**Task description:** Without including the images, transcribe each record precisely as it appears below.
========
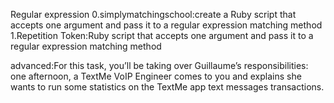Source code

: Regular expression
0.simplymatchingschool:create a Ruby script that accepts one argument and pass it to a regular expression matching method
1.Repetition Token:Ruby script that accepts one argument and pass it to a regular expression matching method

advanced:For this task, you’ll be taking over Guillaume’s responsibilities: one afternoon, a TextMe VoIP Engineer comes to you and explains she wants to run some statistics on the TextMe app text messages transactions.
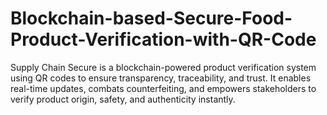 # Blockchain-based-Secure-Food-Product-Verification-with-QR-Code
Supply Chain Secure is a blockchain-powered product verification system using QR codes to ensure transparency, traceability, and trust. It enables real-time updates, combats counterfeiting, and empowers stakeholders to verify product origin, safety, and authenticity instantly.
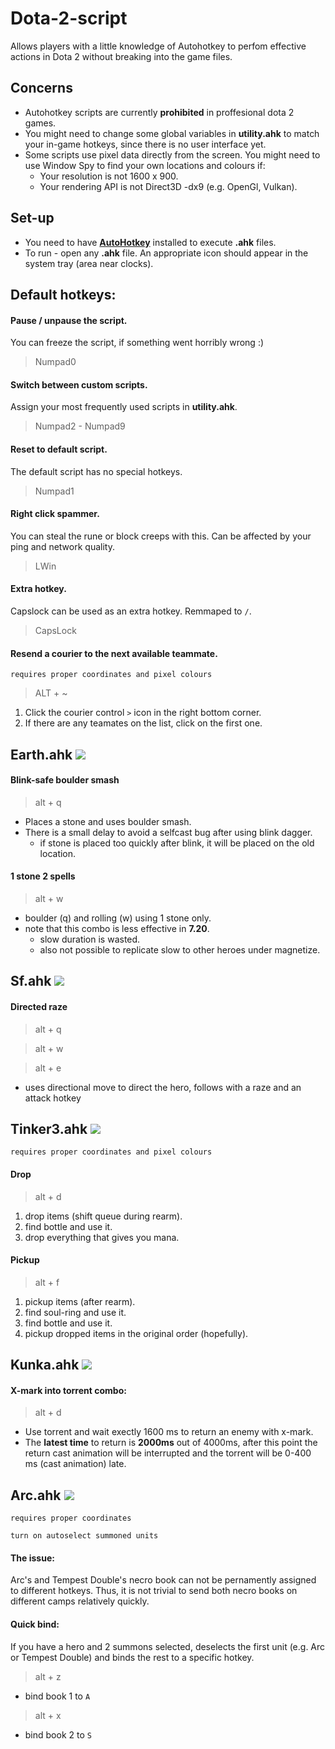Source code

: # Dota-2-script
Allows players with a little knowledge of Autohotkey to perfom effective actions in Dota 2 without breaking into the game files.

## Concerns 
* Autohotkey scripts are currently **prohibited** in proffesional dota 2 games.
* You might need to change some global variables in **utility.ahk** to match your in-game hotkeys, since there is no user interface yet.
* Some scripts use pixel data directly from the screen. You might need to use Window Spy to find your own locations and colours if:    
    * Your resolution is not 1600 x 900.
    * Your rendering API is not Direct3D -dx9 (e.g. OpenGl, Vulkan).

## Set-up
- You need to have [**AutoHotkey**](https://autohotkey.com/download/) installed to execute **.ahk** files.
- To run - open any **.ahk** file. An appropriate icon should appear in the system tray (area near clocks). 
## Default hotkeys:

#### Pause / unpause the script.
You can freeze the script, if something went horribly wrong :)
> Numpad0

#### Switch between custom scripts. 
Assign your most frequently used scripts in **utility.ahk**.
> Numpad2 - Numpad9 

#### Reset to default script.
The default script has no special hotkeys.
> Numpad1 

#### Right click spammer.
You can steal the rune or block creeps with this. Can be affected by your ping and network quality.
> LWin 

#### Extra hotkey.
Capslock can be used as an extra hotkey. Remmaped to `/`.
> CapsLock

#### Resend a courier to the next available teammate.
`requires proper coordinates and pixel colours`

> ALT + ~ 
1. Click the courier control `>` icon in the right bottom corner.
2. If there are any teamates on the list, click on the first one.


<h2>Earth.ahk  <img style="-webkit-user-select: none;" src="https://gamepedia.cursecdn.com/dota2_gamepedia/1/1f/Earth_Spirit_minimap_icon.png?version=9e06c5eb04270e8e24af9dd157f87b53"> 
</h2>
  
#### Blink-safe boulder smash 
> alt + q 
- Places a stone and uses boulder smash.
- There is a small delay to avoid a selfcast bug after using blink dagger.
    - if stone is placed too quickly after blink, it will be placed on the old location. 

#### 1 stone 2 spells 
> alt + w 
- boulder (q) and rolling (w) using 1 stone only.
- note that this combo is less effective in **7.20**.
  - slow duration is wasted. 
  - also not possible to replicate slow to other heroes under magnetize. 


<h2>Sf.ahk  <img style="-webkit-user-select: none;" src="https://gamepedia.cursecdn.com/dota2_gamepedia/0/00/Shadow_Fiend_minimap_icon.png?version=3a4cbd25ad1fa5d0051e4ecb2991acff"> 
</h2>

#### Directed raze 
> alt + q 

> alt + w 

> alt + e

- uses directional move to direct the hero, follows with a raze and an attack hotkey


<h2>Tinker3.ahk  <img style="-webkit-user-select: none;" src="https://d1u5p3l4wpay3k.cloudfront.net/dota2_gamepedia/1/1b/Tinker_minimap_icon.png?version=0a42750ce18979d6d476eed5a2c7bcc4">
</h2>

`requires proper coordinates and pixel colours`

#### Drop
> alt + d
1. drop items (shift queue during rearm).
2. find bottle and use it.
3. drop everything that gives you mana.

#### Pickup
> alt + f 
1. pickup items (after rearm).
2. find soul-ring and use it.
3. find bottle and use it.
4. pickup dropped items in the original order (hopefully).


<h2>Kunka.ahk  <img style="-webkit-user-select: none;" src="https://d1u5p3l4wpay3k.cloudfront.net/dota2_gamepedia/5/5b/Kunkka_minimap_icon.png?version=e9293220d87c521d719f05dec9bcd668">
</h2>
 
#### X-mark into torrent combo:
> alt + d 
- Use torrent and wait exectly 1600 ms to return an enemy with x-mark. 
- The **latest time** to return is **2000ms** out of 4000ms, after this point the return cast animation will be interrupted and the torrent will be 0-400 ms (cast animation) late.

<h2>Arc.ahk  <img style="-webkit-user-select: none;" src="https://gamepedia.cursecdn.com/dota2_gamepedia/e/e9/Arc_Warden_minimap_icon.png?version=5ba1cba6ca6321a6232dfdce6eb90a4f">
</h2>

`requires proper coordinates`

`turn on autoselect summoned units`

#### The issue: 
Arc's and Tempest Double's necro book can not be pernamently assigned to different hotkeys. Thus, it is not trivial to send both necro books on different camps relatively quickly.

#### Quick bind:
If you have a hero and 2 summons selected, deselects the first unit (e.g. Arc or Tempest Double) and binds the rest to a specific hotkey.

> alt + z 
- bind book 1 to `A`
> alt + x 
- bind book 2 to `S`
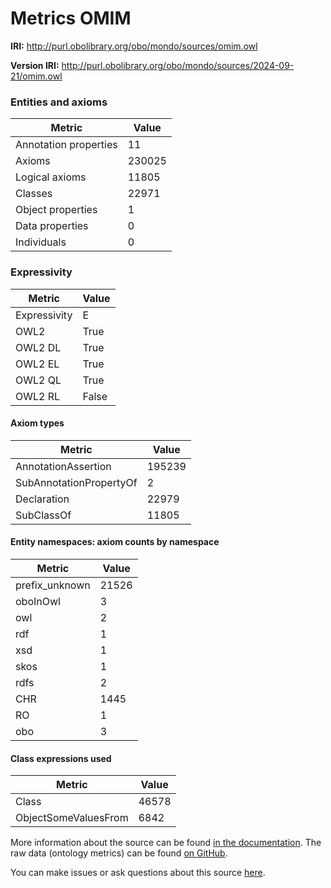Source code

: # Metrics OMIM

**IRI:** http://purl.obolibrary.org/obo/mondo/sources/omim.owl

**Version IRI:** http://purl.obolibrary.org/obo/mondo/sources/2024-09-21/omim.owl

### Entities and axioms

| Metric | Value |
| ------ | ----- |
| Annotation properties | 11 |
| Axioms | 230025 |
| Logical axioms | 11805 |
| Classes | 22971 |
| Object properties | 1 |
| Data properties | 0 |
| Individuals | 0 |


### Expressivity

| Metric | Value |
| ------ | ----- |
| Expressivity | E |
| OWL2 | True |
| OWL2 DL | True |
| OWL2 EL | True |
| OWL2 QL | True |
| OWL2 RL | False |

#### Axiom types

| Metric | Value |
| ------ | ----- |
| AnnotationAssertion | 195239 |
| SubAnnotationPropertyOf | 2 |
| Declaration | 22979 |
| SubClassOf | 11805 |


#### Entity namespaces: axiom counts by namespace

| Metric | Value |
| ------ | ----- |
| prefix_unknown | 21526 |
| oboInOwl | 3 |
| owl | 2 |
| rdf | 1 |
| xsd | 1 |
| skos | 1 |
| rdfs | 2 |
| CHR | 1445 |
| RO | 1 |
| obo | 3 |


#### Class expressions used

| Metric | Value |
| ------ | ----- |
| Class | 46578 |
| ObjectSomeValuesFrom | 6842 |


More information about the source can be found [in the documentation](../sources.md). The raw data (ontology metrics) can be found [on GitHub](https://github.com/monarch-initiative/mondo-ingest/tree/main/src/ontology/metadata).

You can make issues or ask questions about this source [here](https://github.com/monarch-initiative/mondo-ingest/issues).

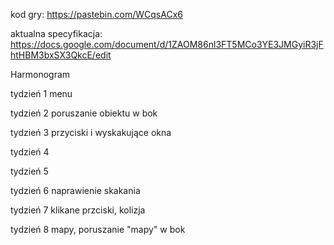 kod gry:
https://pastebin.com/WCqsACx6

aktualna specyfikacja:
https://docs.google.com/document/d/1ZAOM86nl3FT5MCo3YE3JMGyiR3jFhtHBM3bxSX3QkcE/edit

Harmonogram

tydzień 1 menu

tydzień 2 poruszanie obiektu w bok

tydzień 3 przyciski i wyskakujące okna

tydzień 4 

tydzień 5 

tydzień 6 naprawienie skakania

tydzień 7 klikane przciski, kolizja

tydzień 8 mapy, poruszanie "mapy" w bok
========
**Reply:**
Source code

: Regular expression
0.simplymatchingschool:create a Ruby script that accepts one argument and pass it to a regular expression matching method
1.Repetition Token:Ruby script that accepts one argument and pass it to a regular expression matching method

advanced:For this task, you’ll be taking over Guillaume’s responsibilities: one afternoon, a TextMe VoIP Engineer comes to you and explains she wants to run some statistics on the TextMe app text messages transactions.
 # Blockchain-based-Secure-Food-Product-Verification-with-QR-Code
Supply Chain Secure is a blockchain-powered product verification system using QR codes to ensure transparency, traceability, and trust. It enables real-time updates, combats counterfeiting, and empowers stakeholders to verify product origin, safety, and authenticity instantly.
Source code

: # Dota-2-script
Allows players with a little knowledge of Autohotkey to perfom effective actions in Dota 2 without breaking into the game files.

## Concerns 
* Autohotkey scripts are currently **prohibited** in proffesional dota 2 games.
* You might need to change some global variables in **utility.ahk** to match your in-game hotkeys, since there is no user interface yet.
* Some scripts use pixel data directly from the screen. You might need to use Window Spy to find your own locations and colours if:    
    * Your resolution is not 1600 x 900.
    * Your rendering API is not Direct3D -dx9 (e.g. OpenGl, Vulkan).

## Set-up
- You need to have [**AutoHotkey**](https://autohotkey.com/download/) installed to execute **.ahk** files.
- To run - open any **.ahk** file. An appropriate icon should appear in the system tray (area near clocks). 
## Default hotkeys:

#### Pause / unpause the script.
You can freeze the script, if something went horribly wrong :)
> Numpad0

#### Switch between custom scripts. 
Assign your most frequently used scripts in **utility.ahk**.
> Numpad2 - Numpad9 

#### Reset to default script.
The default script has no special hotkeys.
> Numpad1 

#### Right click spammer.
You can steal the rune or block creeps with this. Can be affected by your ping and network quality.
> LWin 

#### Extra hotkey.
Capslock can be used as an extra hotkey. Remmaped to `/`.
> CapsLock

#### Resend a courier to the next available teammate.
`requires proper coordinates and pixel colours`

> ALT + ~ 
1. Click the courier control `>` icon in the right bottom corner.
2. If there are any teamates on the list, click on the first one.


<h2>Earth.ahk  <img style="-webkit-user-select: none;" src="https://gamepedia.cursecdn.com/dota2_gamepedia/1/1f/Earth_Spirit_minimap_icon.png?version=9e06c5eb04270e8e24af9dd157f87b53"> 
</h2>
  
#### Blink-safe boulder smash 
> alt + q 
- Places a stone and uses boulder smash.
- There is a small delay to avoid a selfcast bug after using blink dagger.
    - if stone is placed too quickly after blink, it will be placed on the old location. 

#### 1 stone 2 spells 
> alt + w 
- boulder (q) and rolling (w) using 1 stone only.
- note that this combo is less effective in **7.20**.
  - slow duration is wasted. 
  - also not possible to replicate slow to other heroes under magnetize. 


<h2>Sf.ahk  <img style="-webkit-user-select: none;" src="https://gamepedia.cursecdn.com/dota2_gamepedia/0/00/Shadow_Fiend_minimap_icon.png?version=3a4cbd25ad1fa5d0051e4ecb2991acff"> 
</h2>

#### Directed raze 
> alt + q 

> alt + w 

> alt + e

- uses directional move to direct the hero, follows with a raze and an attack hotkey


<h2>Tinker3.ahk  <img style="-webkit-user-select: none;" src="https://d1u5p3l4wpay3k.cloudfront.net/dota2_gamepedia/1/1b/Tinker_minimap_icon.png?version=0a42750ce18979d6d476eed5a2c7bcc4">
</h2>

`requires proper coordinates and pixel colours`

#### Drop
> alt + d
1. drop items (shift queue during rearm).
2. find bottle and use it.
3. drop everything that gives you mana.

#### Pickup
> alt + f 
1. pickup items (after rearm).
2. find soul-ring and use it.
3. find bottle and use it.
4. pickup dropped items in the original order (hopefully).


<h2>Kunka.ahk  <img style="-webkit-user-select: none;" src="https://d1u5p3l4wpay3k.cloudfront.net/dota2_gamepedia/5/5b/Kunkka_minimap_icon.png?version=e9293220d87c521d719f05dec9bcd668">
</h2>
 
#### X-mark into torrent combo:
> alt + d 
- Use torrent and wait exectly 1600 ms to return an enemy with x-mark. 
- The **latest time** to return is **2000ms** out of 4000ms, after this point the return cast animation will be interrupted and the torrent will be 0-400 ms (cast animation) late.

<h2>Arc.ahk  <img style="-webkit-user-select: none;" src="https://gamepedia.cursecdn.com/dota2_gamepedia/e/e9/Arc_Warden_minimap_icon.png?version=5ba1cba6ca6321a6232dfdce6eb90a4f">
</h2>

`requires proper coordinates`

`turn on autoselect summoned units`

#### The issue: 
Arc's and Tempest Double's necro book can not be pernamently assigned to different hotkeys. Thus, it is not trivial to send both necro books on different camps relatively quickly.

#### Quick bind:
If you have a hero and 2 summons selected, deselects the first unit (e.g. Arc or Tempest Double) and binds the rest to a specific hotkey.

> alt + z 
- bind book 1 to `A`
> alt + x 
- bind book 2 to `S`
Source code

: # Metrics OMIM

**IRI:** http://purl.obolibrary.org/obo/mondo/sources/omim.owl

**Version IRI:** http://purl.obolibrary.org/obo/mondo/sources/2024-09-21/omim.owl

### Entities and axioms

| Metric | Value |
| ------ | ----- |
| Annotation properties | 11 |
| Axioms | 230025 |
| Logical axioms | 11805 |
| Classes | 22971 |
| Object properties | 1 |
| Data properties | 0 |
| Individuals | 0 |


### Expressivity

| Metric | Value |
| ------ | ----- |
| Expressivity | E |
| OWL2 | True |
| OWL2 DL | True |
| OWL2 EL | True |
| OWL2 QL | True |
| OWL2 RL | False |

#### Axiom types

| Metric | Value |
| ------ | ----- |
| AnnotationAssertion | 195239 |
| SubAnnotationPropertyOf | 2 |
| Declaration | 22979 |
| SubClassOf | 11805 |


#### Entity namespaces: axiom counts by namespace

| Metric | Value |
| ------ | ----- |
| prefix_unknown | 21526 |
| oboInOwl | 3 |
| owl | 2 |
| rdf | 1 |
| xsd | 1 |
| skos | 1 |
| rdfs | 2 |
| CHR | 1445 |
| RO | 1 |
| obo | 3 |


#### Class expressions used

| Metric | Value |
| ------ | ----- |
| Class | 46578 |
| ObjectSomeValuesFrom | 6842 |


More information about the source can be found [in the documentation](../sources.md). The raw data (ontology metrics) can be found [on GitHub](https://github.com/monarch-initiative/mondo-ingest/tree/main/src/ontology/metadata).

You can make issues or ask questions about this source [here](https://github.com/monarch-initiative/mondo-ingest/issues).

 kod gry:
https://pastebin.com/WCqsACx6

aktualna specyfikacja:
https://docs.google.com/document/d/1ZAOM86nl3FT5MCo3YE3JMGyiR3jFhtHBM3bxSX3QkcE/edit

Harmonogram

tydzień 1 menu

tydzień 2 poruszanie obiektu w bok

tydzień 3 przyciski i wyskakujące okna

tydzień 4 

tydzień 5 

tydzień 6 naprawienie skakania

tydzień 7 klikane przciski, kolizja

tydzień 8 mapy, poruszanie "mapy" w bok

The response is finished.